Keywords: Civil Liability. Sexual abuse. Child and teenager. Institutional Hosting.

INTRODUÇÃO

Conforme relatório divulgado pela Secretaria de Direitos Humanos da Presidência da República (SDH/PR) a violência sexual é a quarta violação mais recorrente contra crianças e adolescentes denunciada no Disque Direitos Humanos. Nos três primeiros meses de 2015, foram denunciados 4.480 casos de violência sexual.

As consequências do abuso sexual variam desde o desenvolvimento cognitivo, emocional e comportamental, até transtornos psicopatológicos de alta gravidade. As vítimas podem apresentar alterações cognitivas como: baixa concentração e atenção, dissociação, refúgio na fantasia, baixo rendimento escolar e crenças distorcidas. Mas a psicopatologia mais citada como decorrente do abuso sexual é o transtorno do estresse pós-traumático (TEPT).

As experiências sexualmente abusivas causam impactos nas crianças e adolescentes. Por isso, é necessário que haja tratamento em diferentes modalidades como individual, familiar, grupo ou farmacológico, bem como outros tipos de cuidados.

Entidades de acolhimento institucional e familiar são medidas provisórias e excepcionais, utilizáveis como forma de transição para reintegração familiar ou, não sendo esta possível, para colocação em família substituta, não implicando privação de liberdade.

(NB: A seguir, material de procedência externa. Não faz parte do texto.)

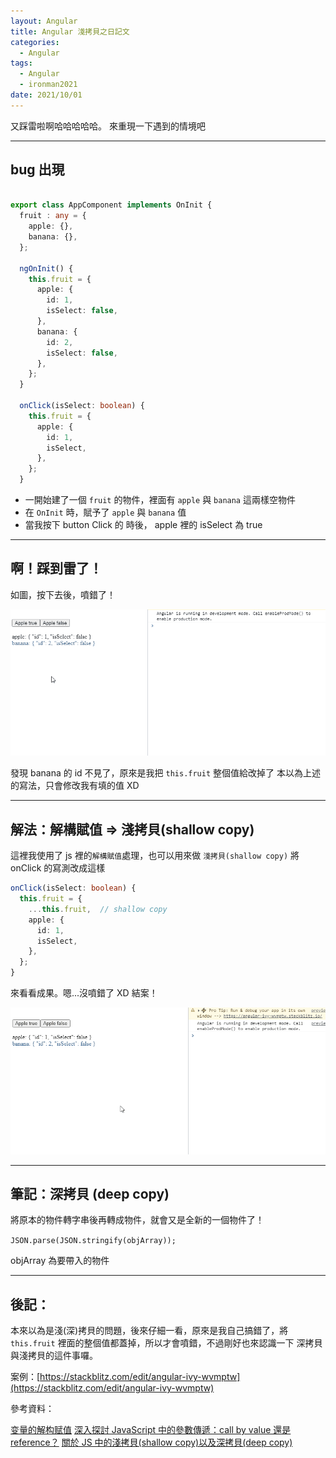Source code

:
 ```yaml
---
layout: Angular
title: Angular 淺拷貝之日記文
categories:
  - Angular
tags:
  - Angular
  - ironman2021
date: 2021/10/01
---
```


又踩雷啦啊哈哈哈哈哈。
來重現一下遇到的情境吧

---

## bug 出現

```ts

export class AppComponent implements OnInit {
  fruit : any = {
    apple: {},
    banana: {},
  };

  ngOnInit() {
    this.fruit = {
      apple: {
        id: 1,
        isSelect: false,
      },
      banana: {
        id: 2,
        isSelect: false,
      },
    };
  }

  onClick(isSelect: boolean) {
    this.fruit = {
      apple: {
        id: 1,
        isSelect,
      },
    };
  }

```

- 一開始建了一個 `fruit` 的物件，裡面有 `apple` 與 `banana` 這兩樣空物件
- 在 `OnInit` 時，賦予了 `apple` 與 `banana` 值
- 當我按下 button Click 的 時後， apple 裡的 isSelect 為 true

---

## 啊！踩到雷了！

如圖，按下去後，噴錯了！

![](assets/images/ironman/ng_shallowCopy-vs-deepCopy/n0KX6uJ.gif)

發現 banana 的 id 不見了，原來是我把 `this.fruit` 整個值給改掉了
本以為上述的寫法，只會修改我有填的值 XD

---

## 解法：解構賦值 => 淺拷貝(shallow copy)

這裡我使用了 js 裡的`解構賦值`處理，也可以用來做 `淺拷貝(shallow copy)`
將 onClick 的寫測改成這樣

```ts
onClick(isSelect: boolean) {
  this.fruit = {
    ...this.fruit,  // shallow copy
    apple: {
      id: 1,
      isSelect,
    },
  };
}
```

來看看成果。嗯...沒噴錯了 XD 結案！

![](assets/images/ironman/ng_shallowCopy-vs-deepCopy/tDm3C0c.gif)

---

## 筆記：深拷貝 (deep copy)

將原本的物件轉字串後再轉成物件，就會又是全新的一個物件了！

`JSON.parse(JSON.stringify(objArray));`

objArray 為要帶入的物件

---

## 後記：

本來以為是淺(深)拷貝的問題，後來仔細一看，原來是我自己搞錯了，將 `this.fruit` 裡面的整個值都蓋掉，所以才會噴錯，不過剛好也來認識一下 深拷貝與淺拷貝的這件事囉。

案例：[https://stackblitz.com/edit/angular-ivy-wvmptw](https://stackblitz.com/edit/angular-ivy-wvmptw)

參考資料：

[变量的解构赋值](https://es6.ruanyifeng.com/#docs/destructuring)
[深入探討 JavaScript 中的參數傳遞：call by value 還是 reference？](https://blog.techbridge.cc/2018/06/23/javascript-call-by-value-or-reference/)
[關於 JS 中的淺拷貝(shallow copy)以及深拷貝(deep copy)](https://medium.com/andy-blog/%E9%97%9C%E6%96%BCjs%E4%B8%AD%E7%9A%84%E6%B7%BA%E6%8B%B7%E8%B2%9D-shallow-copy-%E4%BB%A5%E5%8F%8A%E6%B7%B1%E6%8B%B7%E8%B2%9D-deep-copy-5f5bbe96c122)
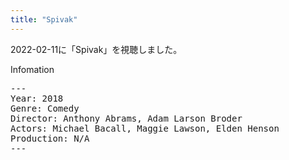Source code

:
 ```yaml
---
title: "Spivak"
---
```

2022-02-11に「Spivak」を視聴しました。

Infomation
<pre>
---
Year: 2018
Genre: Comedy
Director: Anthony Abrams, Adam Larson Broder
Actors: Michael Bacall, Maggie Lawson, Elden Henson
Production: N/A
---
</pre>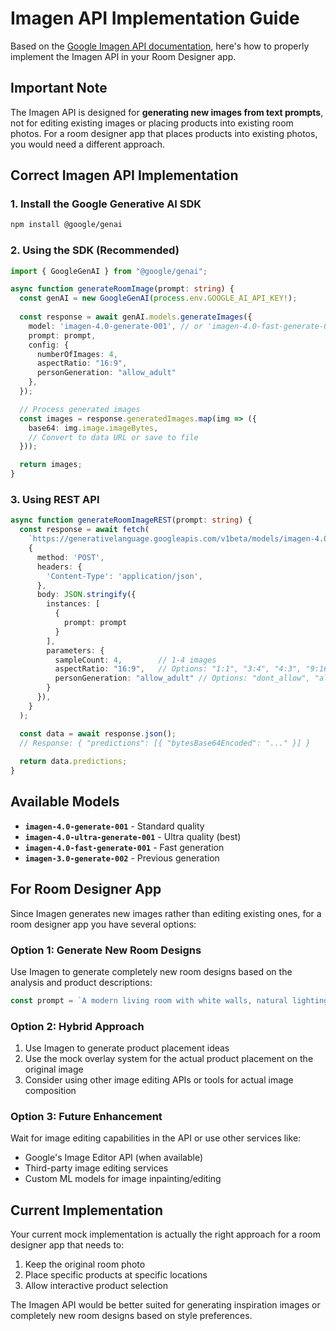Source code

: # Imagen API Implementation Guide

Based on the [Google Imagen API documentation](https://ai.google.dev/gemini-api/docs/imagen), here's how to properly implement the Imagen API in your Room Designer app.

## Important Note

The Imagen API is designed for **generating new images from text prompts**, not for editing existing images or placing products into existing room photos. For a room designer app that places products into existing photos, you would need a different approach.

## Correct Imagen API Implementation

### 1. Install the Google Generative AI SDK

```bash
npm install @google/genai
```

### 2. Using the SDK (Recommended)

```typescript
import { GoogleGenAI } from "@google/genai";

async function generateRoomImage(prompt: string) {
  const genAI = new GoogleGenAI(process.env.GOOGLE_AI_API_KEY!);
  
  const response = await genAI.models.generateImages({
    model: 'imagen-4.0-generate-001', // or 'imagen-4.0-fast-generate-001' for faster results
    prompt: prompt,
    config: {
      numberOfImages: 4,
      aspectRatio: "16:9",
      personGeneration: "allow_adult"
    },
  });

  // Process generated images
  const images = response.generatedImages.map(img => ({
    base64: img.image.imageBytes,
    // Convert to data URL or save to file
  }));

  return images;
}
```

### 3. Using REST API

```typescript
async function generateRoomImageREST(prompt: string) {
  const response = await fetch(
    `https://generativelanguage.googleapis.com/v1beta/models/imagen-4.0-generate-001:predict?key=${GOOGLE_AI_API_KEY}`,
    {
      method: 'POST',
      headers: {
        'Content-Type': 'application/json',
      },
      body: JSON.stringify({
        instances: [
          {
            prompt: prompt
          }
        ],
        parameters: {
          sampleCount: 4,        // 1-4 images
          aspectRatio: "16:9",   // Options: "1:1", "3:4", "4:3", "9:16", "16:9"
          personGeneration: "allow_adult" // Options: "dont_allow", "allow_adult", "allow_all"
        }
      }),
    }
  );

  const data = await response.json();
  // Response: { "predictions": [{ "bytesBase64Encoded": "..." }] }
  
  return data.predictions;
}
```

## Available Models

- **`imagen-4.0-generate-001`** - Standard quality
- **`imagen-4.0-ultra-generate-001`** - Ultra quality (best)
- **`imagen-4.0-fast-generate-001`** - Fast generation
- **`imagen-3.0-generate-002`** - Previous generation

## For Room Designer App

Since Imagen generates new images rather than editing existing ones, for a room designer app you have several options:

### Option 1: Generate New Room Designs
Use Imagen to generate completely new room designs based on the analysis and product descriptions:

```typescript
const prompt = `A modern living room with white walls, natural lighting, featuring a sleek table lamp, decorative throw pillows, and a geometric area rug. Photorealistic, interior design photography, 16:9 aspect ratio`;
```

### Option 2: Hybrid Approach
1. Use Imagen to generate product placement ideas
2. Use the mock overlay system for the actual product placement on the original image
3. Consider using other image editing APIs or tools for actual image composition

### Option 3: Future Enhancement
Wait for image editing capabilities in the API or use other services like:
- Google's Image Editor API (when available)
- Third-party image editing services
- Custom ML models for image inpainting/editing

## Current Implementation

Your current mock implementation is actually the right approach for a room designer app that needs to:
1. Keep the original room photo
2. Place specific products at specific locations
3. Allow interactive product selection

The Imagen API would be better suited for generating inspiration images or completely new room designs based on style preferences.
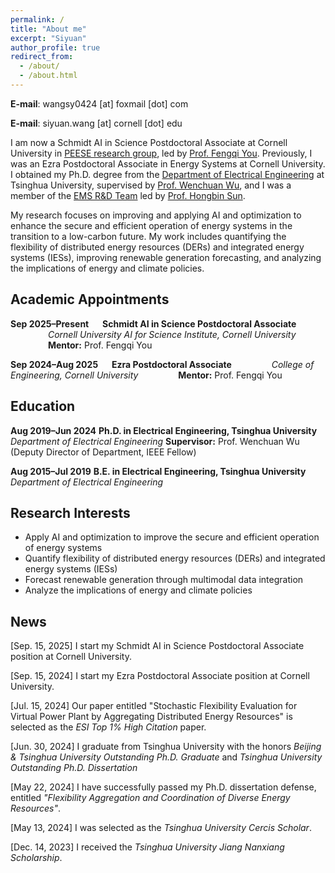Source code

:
 ```yaml
---
permalink: /
title: "About me"
excerpt: "Siyuan"
author_profile: true
redirect_from: 
  - /about/
  - /about.html
---
```


**E-mail**: wangsy0424 [at] foxmail [dot] com

**E-mail**: siyuan.wang [at] cornell [dot] edu

I am now a Schmidt AI in Science Postdoctoral Associate at Cornell University in [PEESE research group](https://www.peese.org/), led by [Prof. Fengqi You](https://www.peese.org/professor/). Previously, I was an Ezra Postdoctoral Associate in Energy Systems at Cornell University. I obtained my Ph.D. degree from the [Department of Electrical Engineering](https://www.eea.tsinghua.edu.cn/en/index.htm) at Tsinghua University, supervised by [Prof. Wenchuan Wu](https://www.eea.tsinghua.edu.cn/en/faculties/wuwench.htm), and I was a member of the [EMS R&D Team](https://www.eea.tsinghua.edu.cn/en/info/1009/1780.htm) led by [Prof. Hongbin Sun](https://www.eea.tsinghua.edu.cn/en/faculties/shb.htm).

My research focuses on improving and applying AI and optimization to enhance the secure and efficient operation of energy systems in the transition to a low-carbon future. My work includes quantifying the flexibility of distributed energy resources (DERs) and integrated energy systems (IESs), improving renewable generation forecasting, and analyzing the implications of energy and climate policies.

## Academic Appointments

**Sep 2025–Present**    **Schmidt AI in Science Postdoctoral Associate** 
     *Cornell University AI for Science Institute, Cornell University*  
     **Mentor:** Prof. Fengqi You

**Sep 2024–Aug 2025**    **Ezra Postdoctoral Associate**
    	 *College of Engineering, Cornell University*
    	 **Mentor:** Prof. Fengqi You


## Education

**Aug 2019–Jun 2024**	**Ph.D. in Electrical Engineering, Tsinghua University**  
			*Department of Electrical Engineering*
			**Supervisor:** Prof. Wenchuan Wu (Deputy Director of Department, IEEE Fellow)  
 
**Aug 2015–Jul 2019**	**B.E. in Electrical Engineering, Tsinghua University**  
			*Department of Electrical Engineering*  



## Research Interests
* Apply AI and optimization to improve the secure and efficient operation of energy systems
* Quantify flexibility of distributed energy resources (DERs) and integrated energy systems (IESs)
* Forecast renewable generation through multimodal data integration
* Analyze the implications of energy and climate policies

## News
[Sep. 15, 2025] I start my Schmidt AI in Science Postdoctoral Associate position at Cornell University.

[Sep. 15, 2024] I start my Ezra Postdoctoral Associate position at Cornell University.

[Jul. 15, 2024] Our paper entitled "Stochastic Flexibility Evaluation for Virtual Power Plant by Aggregating Distributed Energy Resources" is selected as the *ESI Top 1% High Citation* paper.

[Jun. 30, 2024] I graduate from Tsinghua University with the honors *Beijing & Tsinghua University Outstanding Ph.D. Graduate* and *Tsinghua University Outstanding Ph.D. Dissertation*

[May 22, 2024] I have successfully passed my Ph.D. dissertation defense, entitled *"Flexibility Aggregation and Coordination of Diverse Energy Resources"*.

[May 13, 2024] I was selected as the *Tsinghua University Cercis Scholar*.

[Dec. 14, 2023] I received the *Tsinghua University Jiang Nanxiang Scholarship*.




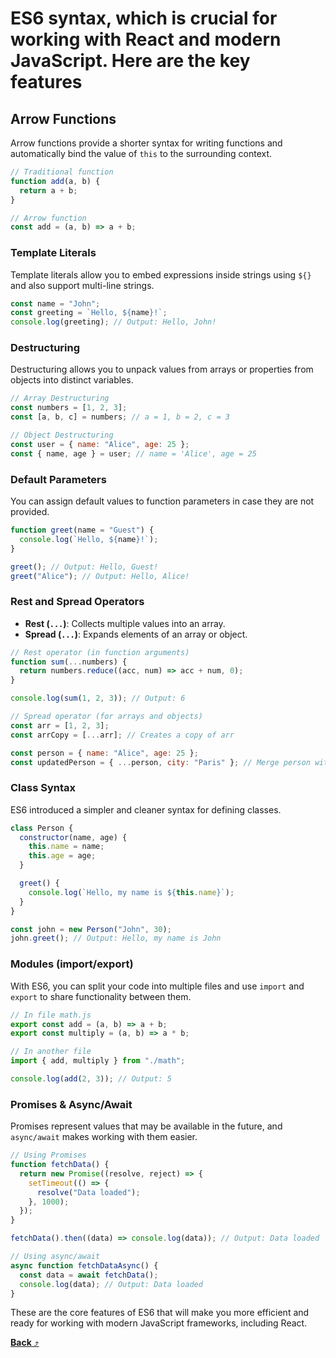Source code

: # **ES6** syntax, which is crucial for working with React and modern JavaScript. Here are the key features

## **Arrow Functions**

Arrow functions provide a shorter syntax for writing functions and automatically bind the value of `this` to the surrounding context.

```javascript
// Traditional function
function add(a, b) {
  return a + b;
}

// Arrow function
const add = (a, b) => a + b;
```

### **Template Literals**

Template literals allow you to embed expressions inside strings using `${}` and also support multi-line strings.

```javascript
const name = "John";
const greeting = `Hello, ${name}!`;
console.log(greeting); // Output: Hello, John!
```

### **Destructuring**

Destructuring allows you to unpack values from arrays or properties from objects into distinct variables.

```javascript
// Array Destructuring
const numbers = [1, 2, 3];
const [a, b, c] = numbers; // a = 1, b = 2, c = 3

// Object Destructuring
const user = { name: "Alice", age: 25 };
const { name, age } = user; // name = 'Alice', age = 25
```

### **Default Parameters**

You can assign default values to function parameters in case they are not provided.

```javascript
function greet(name = "Guest") {
  console.log(`Hello, ${name}!`);
}

greet(); // Output: Hello, Guest!
greet("Alice"); // Output: Hello, Alice!
```

### **Rest and Spread Operators**

- **Rest (`...`)**: Collects multiple values into an array.
- **Spread (`...`)**: Expands elements of an array or object.

```javascript
// Rest operator (in function arguments)
function sum(...numbers) {
  return numbers.reduce((acc, num) => acc + num, 0);
}

console.log(sum(1, 2, 3)); // Output: 6

// Spread operator (for arrays and objects)
const arr = [1, 2, 3];
const arrCopy = [...arr]; // Creates a copy of arr

const person = { name: "Alice", age: 25 };
const updatedPerson = { ...person, city: "Paris" }; // Merge person with city
```

### **Class Syntax**

ES6 introduced a simpler and cleaner syntax for defining classes.

```javascript
class Person {
  constructor(name, age) {
    this.name = name;
    this.age = age;
  }

  greet() {
    console.log(`Hello, my name is ${this.name}`);
  }
}

const john = new Person("John", 30);
john.greet(); // Output: Hello, my name is John
```

### **Modules (import/export)**

With ES6, you can split your code into multiple files and use `import` and `export` to share functionality between them.

```javascript
// In file math.js
export const add = (a, b) => a + b;
export const multiply = (a, b) => a * b;

// In another file
import { add, multiply } from "./math";

console.log(add(2, 3)); // Output: 5
```

### **Promises & Async/Await**

Promises represent values that may be available in the future, and `async/await` makes working with them easier.

```javascript
// Using Promises
function fetchData() {
  return new Promise((resolve, reject) => {
    setTimeout(() => {
      resolve("Data loaded");
    }, 1000);
  });
}

fetchData().then((data) => console.log(data)); // Output: Data loaded

// Using async/await
async function fetchDataAsync() {
  const data = await fetchData();
  console.log(data); // Output: Data loaded
}
```

These are the core features of ES6 that will make you more efficient and ready for working with modern JavaScript frameworks, including React.

[**Back** ⤴️](https://github.com/Stei-ITstudents/Javascript-Concepts_Before-ReactJs/tree/main#readme)
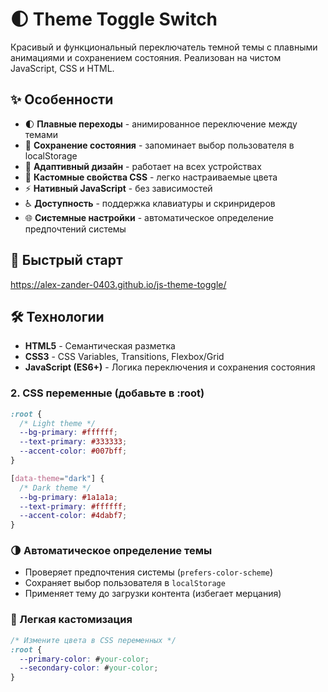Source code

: # 🌓 Theme Toggle Switch

Красивый и функциональный переключатель темной темы с плавными анимациями и сохранением состояния. Реализован на чистом JavaScript, CSS и HTML.

## ✨ Особенности

- 🌓 **Плавные переходы** - анимированное переключение между темами
- 💾 **Сохранение состояния** - запоминает выбор пользователя в localStorage
- 📱 **Адаптивный дизайн** - работает на всех устройствах
- 🎨 **Кастомные свойства CSS** - легко настраиваемые цвета
- ⚡ **Нативный JavaScript** - без зависимостей
- ♿ **Доступность** - поддержка клавиатуры и скринридеров
- 🌐 **Системные настройки** - автоматическое определение предпочтений системы

## 🚀 Быстрый старт

https://alex-zander-0403.github.io/js-theme-toggle/

## 🛠️ Технологии

- **HTML5** - Семантическая разметка
- **CSS3** - CSS Variables, Transitions, Flexbox/Grid
- **JavaScript (ES6+)** - Логика переключения и сохранения состояния

### 2. CSS переменные (добавьте в :root)

```css
:root {
  /* Light theme */
  --bg-primary: #ffffff;
  --text-primary: #333333;
  --accent-color: #007bff;
}

[data-theme="dark"] {
  /* Dark theme */
  --bg-primary: #1a1a1a;
  --text-primary: #ffffff;
  --accent-color: #4dabf7;
}
```

### 🌗 Автоматическое определение темы

- Проверяет предпочтения системы (`prefers-color-scheme`)
- Сохраняет выбор пользователя в `localStorage`
- Применяет тему до загрузки контента (избегает мерцания)

### 🎨 Легкая кастомизация

```css
/* Измените цвета в CSS переменных */
:root {
  --primary-color: #your-color;
  --secondary-color: #your-color;
}
```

Diante de dados alarmantes e da exposição das inúmeras psicopatologias ocasionadas em razão do abuso sexual é necessário que o Ministério Público e a Defensoria Pública proponham ação de reparação civil em face do agressor, em nome da criança e do adolescente acolhidos institucionalmente, que foram vítimas de abuso sexual. Tema que será abordado ao longo do presente artigo.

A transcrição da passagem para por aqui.